Example 6.1 (N = 1) Let \(f(y,t) = y^2\) and \(y_0 = 1\). Then
\[ \frac{d y}{d t}=y^2, \quad \text{subject to} \quad y(0)=1. \] It is easy to see that the exact solution is \(y(t)=1/(1-t).\) (Please check!) Usually the exact solution is not so easy to find.
Not all problems are presented as in Example 6.1.
Example 6.2 A simple pendulum is released from rest at angle \(\alpha\). The angle \(\theta = \theta(t)\) of the pendulum satisfies the second-order equation: \[\begin{equation} \tag{6.3} \frac{d^2\theta}{dt^2}=\frac ga\sin\theta, \end{equation}\] with \(g\) and \(a\) constants, subject to two initial conditions: \[ \theta(0) = \alpha, \quad \frac{d \theta}{d t}(0) = 0. \] To put these equations in standard form, introduce the new variable \(\phi\) defined by \(\phi = d\theta/dt\).
Then (6.3) becomes \[\begin{align*} \frac{d \theta}{dt}&=\phi,\\ \frac{ d \phi}{dt} &= \frac ga\sin\theta.\\ \end{align*}\] which has the form (6.1) with \[ \vec y =\begin{bmatrix}\theta\\ \phi \end{bmatrix} \qquad \text{and} \qquad f(\vec y , t) =\begin{bmatrix}\phi\\ \frac ga\sin\theta \end{bmatrix}. \]
6.1 Euler’s method
Given Examples 6.1 and 6.2, suppose we want to find \(\vec y (t)\) for \(t=h\) for some small \(h\).
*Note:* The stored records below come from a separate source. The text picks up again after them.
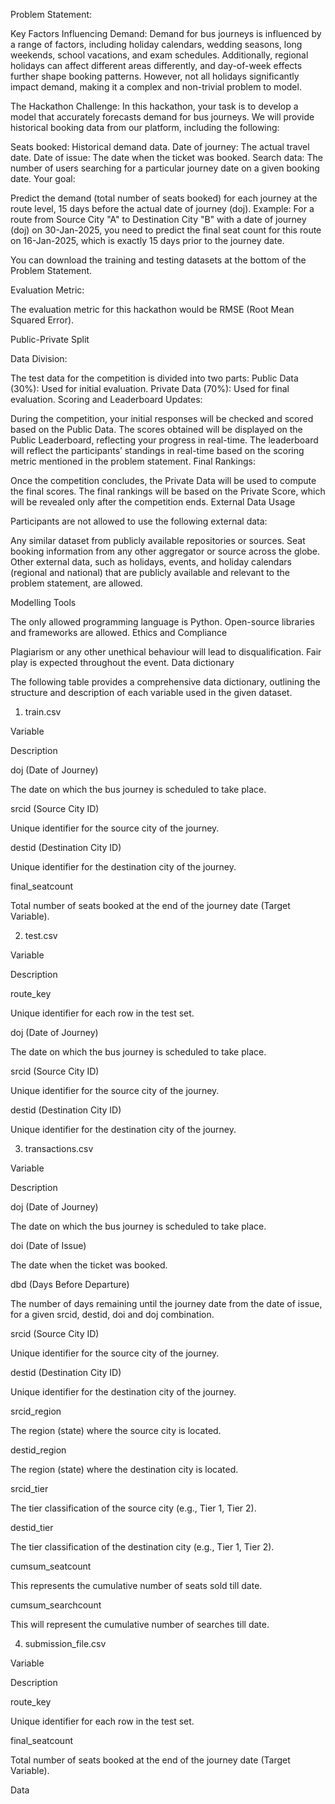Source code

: Problem Statement:
 

Key Factors Influencing Demand:
Demand for bus journeys is influenced by a range of factors, including holiday calendars, wedding seasons, long weekends, school vacations, and exam schedules. Additionally, regional holidays can affect different areas differently, and day-of-week effects further shape booking patterns. However, not all holidays significantly impact demand, making it a complex and non-trivial problem to model.

 
The Hackathon Challenge:
In this hackathon, your task is to develop a model that accurately forecasts demand for bus journeys. We will provide historical booking data from our platform, including the following:

Seats booked: Historical demand data.
Date of journey: The actual travel date.
Date of issue: The date when the ticket was booked.
Search data: The number of users searching for a particular journey date on a given booking date.
Your goal:

Predict the demand (total number of seats booked) for each journey at the route level, 15 days before the actual date of journey (doj).
Example: For a route from Source City "A" to Destination City "B" with a date of journey (doj) on 30-Jan-2025, you need to predict the final seat count for this route on 16-Jan-2025, which is exactly 15 days prior to the journey date.

You can download the training and testing datasets at the bottom of the Problem Statement.

Evaluation Metric:
 

The evaluation metric for this hackathon would be RMSE (Root Mean Squared Error).


Public-Private Split
 

Data Division:

The test data for the competition is divided into two parts:
Public Data (30%): Used for initial evaluation.
Private Data (70%): Used for final evaluation.
Scoring and Leaderboard Updates:

During the competition, your initial responses will be checked and scored based on the Public Data.
The scores obtained will be displayed on the Public Leaderboard, reflecting your progress in real-time.
The leaderboard will reflect the participants’ standings in real-time based on the scoring metric mentioned in the problem statement.
Final Rankings:

Once the competition concludes, the Private Data will be used to compute the final scores.
The final rankings will be based on the Private Score, which will be revealed only after the competition ends.
External Data Usage
 

Participants are not allowed to use the following external data:

Any similar dataset from publicly available repositories or sources.
Seat booking information from any other aggregator or source across the globe.
Other external data, such as holidays, events, and holiday calendars (regional and national) that are publicly available and relevant to the problem statement, are allowed.

Modelling Tools 
 

The only allowed programming language is Python.
Open-source libraries and frameworks are allowed.
Ethics and Compliance
 

Plagiarism or any other unethical behaviour will lead to disqualification.
Fair play is expected throughout the event.
Data dictionary
 

 

The following table provides a comprehensive data dictionary, outlining the structure and description of each variable used in the given dataset.

 

1. train.csv

 

Variable

Description

doj (Date of Journey)

The date on which the bus journey is scheduled to take place.

srcid (Source City ID)

Unique identifier for the source city of the journey.

destid (Destination City ID)

Unique identifier for the destination city of the journey.

final_seatcount

Total number of seats booked at the end of the journey date (Target Variable).

 

 

2. test.csv

 

Variable

Description

route_key

Unique identifier for each row in the test set.

doj (Date of Journey)

The date on which the bus journey is scheduled to take place.

srcid (Source City ID)

Unique identifier for the source city of the journey.

destid (Destination City ID)

Unique identifier for the destination city of the journey.

 

 

3. transactions.csv

 

Variable

Description

doj (Date of Journey)

The date on which the bus journey is scheduled to take place.

doi (Date of Issue)

The date when the ticket was booked.

dbd (Days Before Departure)

The number of days remaining until the journey date from the date of issue, for a given srcid, destid, doi and doj combination.

srcid (Source City ID)

Unique identifier for the source city of the journey.

destid (Destination City ID)

Unique identifier for the destination city of the journey.

srcid_region

The region (state) where the source city is located.

destid_region

The region (state) where the destination city is located.

srcid_tier

The tier classification of the source city (e.g., Tier 1, Tier 2).

destid_tier

The tier classification of the destination city (e.g., Tier 1, Tier 2).

cumsum_seatcount

This represents the cumulative number of seats sold till date.

cumsum_searchcount

This will represent the cumulative number of searches till date.

 

4. submission_file.csv

 

Variable

Description

route_key

Unique identifier for each row in the test set.

final_seatcount

Total number of seats booked at the end of the journey date (Target Variable).

 

 

Data
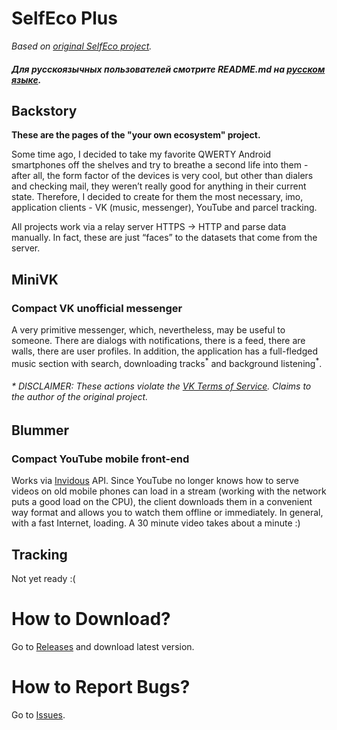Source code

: # SelfEco Plus
_Based on [original SelfEco project](https://github.com/monobogdan/selfeco)._ 
##### Для русскоязычных пользователей смотрите README.md на [русском языке](https://github.com/tinelix/selfeco-plus/blob/main/README.RU.md).

## Backstory
**These are the pages of the "your own ecosystem" project.**

Some time ago, I decided to take my favorite QWERTY Android smartphones off the shelves
and try to breathe a second life into them - after all, the form factor of the devices
is very cool, but other than dialers and checking mail, they weren’t really good for
anything in their current state. Therefore, I decided to create for them the most necessary,
imo, application clients - VK (music, messenger), YouTube and parcel tracking.

All projects work via a relay server HTTPS -> HTTP and parse data manually. In fact,
these are just “faces” to the datasets that come from the server.

## MiniVK
### Compact VK unofficial messenger

A very primitive messenger, which, nevertheless, may be useful to someone. There are dialogs with
notifications, there is a feed, there are walls, there are user profiles.
In addition, the application has a full-fledged music section with search, downloading tracks<sup>\*</sup>
and background listening<sup>\*</sup>.

###### \* DISCLAIMER: These actions violate the [VK Terms of Service](https://vk.com/terms). Claims to the author of the original project.

## Blummer
### Compact YouTube mobile front-end

Works via [Invidous](https://invidious.io/) API. Since YouTube no longer knows how to serve videos on old mobile phones
can load in a stream (working with the network puts a good load on the CPU), the client downloads
them in a convenient way format and allows you to watch them offline or immediately. In general, with
a fast Internet, loading.
A 30 minute video takes about a minute :)

## Tracking
Not yet ready :(

# How to Download?
Go to [Releases](https://github.com/tinelix/selfeco-plus/releases) and download latest version.

# How to Report Bugs?
Go to [Issues](https://github.com/tinelix/selfeco-plus/issues).
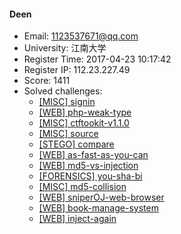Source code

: #### Deen  

* Email: 1123537671@qq.com  
* University: 江南大学  
* Register Time: 2017-04-23 10:17:42  
* Register IP: 112.23.227.49  
* Score: 1411  
* Solved challenges: 
  * [[MISC] signin](https://github.com/SniperOJ/Challenges/blob/master/web/signin.json)  
  * [[WEB] php-weak-type](https://github.com/SniperOJ/Challenges/blob/master/web/php-weak-type.json)  
  * [[MISC] ctftookit-v1.1.0](https://github.com/SniperOJ/Challenges/blob/master/web/ctftookit-v1.1.0.json)  
  * [[MISC] source](https://github.com/SniperOJ/Challenges/blob/master/web/source.json)  
  * [[STEGO] compare](https://github.com/SniperOJ/Challenges/blob/master/web/compare.json)  
  * [[WEB] as-fast-as-you-can](https://github.com/SniperOJ/Challenges/blob/master/web/as-fast-as-you-can.json)  
  * [[WEB] md5-vs-injection](https://github.com/SniperOJ/Challenges/blob/master/web/md5-vs-injection.json)  
  * [[FORENSICS] you-sha-bi](https://github.com/SniperOJ/Challenges/blob/master/web/you-sha-bi.json)  
  * [[MISC] md5-collision](https://github.com/SniperOJ/Challenges/blob/master/web/md5-collision.json)  
  * [[WEB] sniperOJ-web-browser](https://github.com/SniperOJ/Challenges/blob/master/web/sniperOJ-web-browser.json)  
  * [[WEB] book-manage-system](https://github.com/SniperOJ/Challenges/blob/master/web/book-manage-system.json)  
  * [[WEB] inject-again](https://github.com/SniperOJ/Challenges/blob/master/web/inject-again.json)  
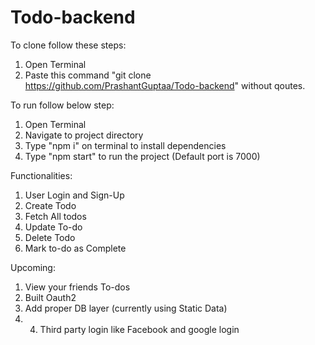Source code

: # Todo-backend
To clone follow these steps:
1. Open Terminal 
2. Paste this command "git clone https://github.com/PrashantGuptaa/Todo-backend" without qoutes.


To run follow below step:
1. Open Terminal
2. Navigate to project directory
3. Type "npm i" on terminal to install dependencies
4. Type "npm start" to run the project (Default port is 7000)

Functionalities:
1. User Login and Sign-Up
2. Create Todo
3. Fetch All todos
4. Update To-do
5. Delete Todo
6. Mark to-do as Complete

Upcoming:
1. View your friends To-dos
2. Built Oauth2
3. Add proper DB layer (currently using Static Data)
4. 4. Third party login like Facebook and google login
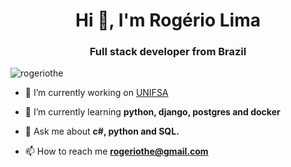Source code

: <h1 align="center">Hi 👋, I'm Rogério Lima</h1>
<h3 align="center">Full stack developer from Brazil</h3>

<p align="left"> <img src="https://komarev.com/ghpvc/?username=rogeriothe&label=Profile%20views&color=0e75b6&style=flat" alt="rogeriothe" /> </p>

- 🔭 I’m currently working on [UNIFSA](https://unifsa.com.br)

- 🌱 I’m currently learning **python, django, postgres and docker**

- 💬 Ask me about **c#, python and SQL.**

- 📫 How to reach me **rogeriothe@gmail.com**
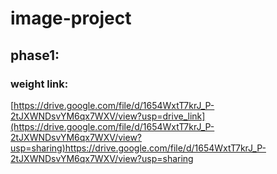 # image-project
## phase1: 
### weight link: 
[https://drive.google.com/file/d/1654WxtT7krJ_P-2tJXWNDsvYM6qx7WXV/view?usp=drive_link](https://drive.google.com/file/d/1654WxtT7krJ_P-2tJXWNDsvYM6qx7WXV/view?usp=sharing)https://drive.google.com/file/d/1654WxtT7krJ_P-2tJXWNDsvYM6qx7WXV/view?usp=sharing
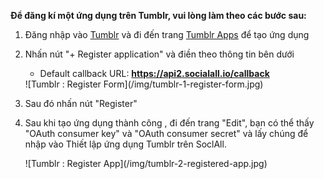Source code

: __Để đăng kí một ứng dụng trên Tumblr, vui lòng làm theo các bước sau:__

1. Đăng nhập vào [Tumblr](https://www.tumblr.com/) và đi đến trang [Tumblr Apps](https://www.tumblr.com/oauth/apps) để tạo ứng dụng
2. Nhấn nút "+ Register application" và điền theo thông tin bên dưới 
    * Default callback URL: __https://api2.socialall.io/callback__
    
    <div class="soclall-br"></div>
    ![Tumblr : Register Form](/img/tumblr-1-register-form.jpg)
    <div class="soclall-br"></div>
    
3. Sau đó nhấn nút "Register"
4. Sau khi tạo ứng dụng thành công , đi đến trang "Edit", bạn có thể thấy "OAuth consumer key" và "OAuth consumer secret" và lấy chúng để nhập vào Thiết lập ứng dụng Tumblr trên SoclAll.
    <div class="soclall-br"></div>
    ![Tumblr : Register App](/img/tumblr-2-registered-app.jpg)
    <div class="soclall-br"></div>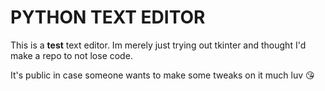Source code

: # PYTHON TEXT EDITOR

This is a **test** text editor.
Im merely just trying out tkinter and thought I'd make a repo to not lose code.

It's public in case someone wants to make some tweaks on it
much luv 😘
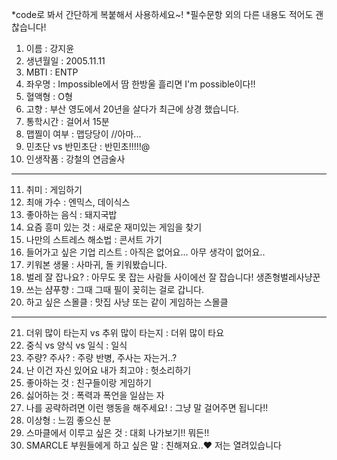 *code로 봐서 간단하게 복붙해서 사용하세요~!
*필수문항 외의 다른 내용도 적어도 괜찮습니다!

1. 이름 : 강지윤
2. 생년월일 : 2005.11.11
3. MBTI : ENTP
4. 좌우명 : Impossible에서 땀 한방울 흘리면 I'm possible이다!!
5. 혈액형 : O형
6. 고향 : 부산 영도에서 20년을 살다가 최근에 상경 했습니다.
7. 통학시간 : 걸어서 15분
8. 맵찔이 여부 : 맵당당이 //아마...
9. 민초단 vs 반민초단 : 반민초!!!!!@
10. 인생작품 : 강철의 연금술사
---
11. 취미 : 게임하기
12. 최애 가수 : 엔믹스, 데이식스
13. 좋아하는 음식 : 돼지국밥
14. 요즘 흥미 있는 것 : 새로운 재미있는 게임을 찾기 
15. 나만의 스트레스 해소법 : 콘서트 가기
16. 들어가고 싶은 기업 리스트 : 아직은 없어요... 아무 생각이 없어요..
17. 키워본 생물 : 사마귀, 돌 키워봤습니다.
18. 벌레 잘 잡나요? : 아무도 못 잡는 사람들 사이에선 잘 잡습니다! 생존형벌레사냥꾼
19. 쓰는 샴푸향 : 그때 그때 필이 꽂히는 걸로 갑니다.
20. 하고 싶은 스몰클 : 맛집 사냥 또는 같이 게임하는 스몰클 
***
21. 더위 많이 타는지 vs 추위 많이 타는지 : 더위 많이 타요
22. 중식 vs 양식 vs 일식 : 일식
23. 주량? 주사? : 주량 반병, 주사는 자는거..?
24. 난 이건 자신 있어요 내가 최고야 : 헛소리하기
25. 좋아하는 것 : 친구들이랑 게임하기
26. 싫어하는 것 : 폭력과 폭언을 일삼는 자
27. 나를 공략하려면 이런 행동을 해주세요! : 그냥 말 걸어주면 됩니다!!
28. 이상형 : 느낌 좋으신 분
29. 스마클에서 이루고 싶은 것 : 대회 나가보기!! 뭐든!!
30. SMARCLE 부원들에게 하고 싶은 말 : 친해져요..♥ 저는 열려있습니다
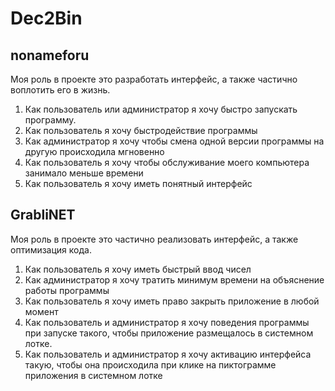 # Dec2Bin
## nonameforu

Моя роль в проекте это разработать интерфейс, а также частично воплотить его в жизнь.

1) Как пользователь или администратор я хочу быстро запускать программу.
2) Как пользователь я хочу быстродействие программы
3) Как администратор я хочу чтобы смена одной версии программы на другую происходила мгновенно
4) Как пользователь я хочу чтобы обслуживание моего компьютера занимало меньше времени
5) Как пользователь я хочу иметь понятный интерфейс

## GrabliNET

Моя роль в проекте это частично реализовать интерфейс, а также оптимизация кода.

1) Как пользователь я хочу иметь быстрый ввод чисел
2) Как администратор я хочу тратить минимум времени на объяснение работы программы
3) Как пользователь я хочу иметь право закрыть приложение в любой момент
4) Как пользователь и администратор я хочу поведения программы при запуске такого, чтобы приложение размещалось в системном лотке.
5) Как пользователь и администратор я хочу активацию интерфейса такую, чтобы она происходила при клике на пиктограмме приложения в системном лотке
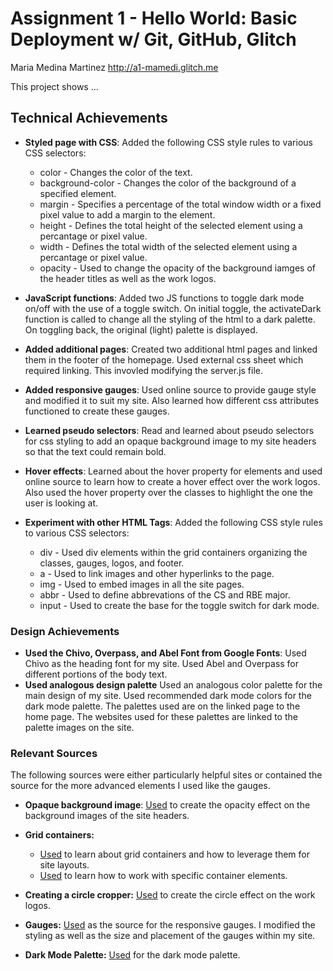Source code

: Assignment 1 - Hello World: Basic Deployment w/ Git, GitHub, Glitch
===

Maria Medina Martinez
http://a1-mamedi.glitch.me

This project shows ...

## Technical Achievements
- **Styled page with CSS**: Added the following CSS style rules to various CSS selectors:
    - color - Changes the color of the text.
    - background-color - Changes the color of the background of a specified element.
    - margin - Specifies a percentage of the total window width or a fixed pixel value to add a margin to the element.
    - height - Defines the total height of the selected element using a percantage or pixel value.
    - width - Defines the total width of the selected element using a percantage or pixel value.
    - opacity - Used to change the opacity of the background iamges of the header titles as well as the work logos.

- **JavaScript functions**: Added two JS functions to toggle dark mode on/off with the use of a toggle switch. On initial toggle, the activateDark function is called to change all the styling of the html to a dark palette. On toggling back, the original (light) palette is displayed.

- **Added additional pages**: Created two additional html pages and linked them in the footer of the homepage. Used external css sheet which required linking. This invovled modifying the server.js file.

- **Added responsive gauges**: Used online source to provide gauge style and modified it to suit my site. Also learned how different css attributes functioned to create these gauges.

- **Learned pseudo selectors**: Read and learned about pseudo selectors for css styling to add an opaque background image to my site headers so that the text could remain bold.

- **Hover effects**: Learned about the hover property for elements and used online source to learn how to create a hover effect over the work logos. Also used the hover property over the classes to highlight the one the user is looking at.

- **Experiment with other HTML Tags**: Added the following CSS style rules to various CSS selectors:
    - div - Used div elements within the grid containers organizing the classes, gauges, logos, and footer.
    - a - Used to link images and other hyperlinks to the page. 
    - img - Used to embed images in all the site pages.
    - abbr - Used to define abbrevations of the CS and RBE major.
    - input - Used to create the base for the toggle switch for dark mode.

### Design Achievements
- **Used the Chivo, Overpass, and Abel Font from Google Fonts**: Used Chivo as the heading font for my site. Used Abel and Overpass for different portions of the body text.
- **Used analogous design palette** Used an analogous color palette for the main design of my site. Used recommended dark mode colors for the dark mode palette. The palettes used are on the linked page to the home page. The websites used for these palettes are linked to the palette images on the site.

### Relevant Sources
The following sources were either particularly helpful sites or contained the source for the more advanced elements I used like the gauges.

- **Opaque background image**: 
    [Used](https://coder-coder.com/background-image-opacity/#:~:text=%20How%20to%20change%20background-image%20opacity%20in%20CSS,add%20an%20overlay%20with%20reduced%20opacity...%20More%20) to create the opacity effect on the background images of the site headers.

- **Grid containers:** 
    - [Used](https://developer.mozilla.org/en-US/docs/Web/CSS/CSS_Grid_Layout/Auto-placement_in_CSS_Grid_Layout) to learn about grid containers and how to leverage them for site layouts.
    - [Used](https://coryrylan.com/blog/how-to-center-in-css-with-css-grid) to learn how to work with specific container elements.
    
- **Creating a circle cropper:** [Used](https://medium.com/@biancapower/how-to-make-a-rectangle-image-a-circle-in-css-2f392bc9abd3) to create the circle effect on the work logos.

- **Gauges:** [Used](https://www.cssscript.com/creating-fast-and-responsive-gauges-with-pure-css/) as the source for the responsive gauges. I modified the styling as well as the size and placement of the gauges within my site.

- **Dark Mode Palette:** [Used](https://material.io/design/color/dark-theme.html) for the dark mode palette.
Integrating each side of (6.1) over \([0,h]\) gives
\[\begin{equation} \vec y(h) - \vec y(0) = \int^h_0\frac{d \vec y}{d t}\,d t = \int^h_0 f(\vec y(t),t)\,d t \tag{6.4} \end{equation}\]
The integral on the right-hand side is still unknown, but we can approximate it, for example, by replacing the integrand by its value at \(t = 0\) (which will be okay if \(h\) is small). This yields \[\begin{equation} \label{55a} \vec y(h) \approx \vec y(0) + h f(\vec y(0),0) = \vec y_0 + h f(\vec y_0,0). %\Rightarrow &\vec y(h)=\vec y(0)+\int^h_0 f(\vec y(t),t)\,d t. \end{equation}\]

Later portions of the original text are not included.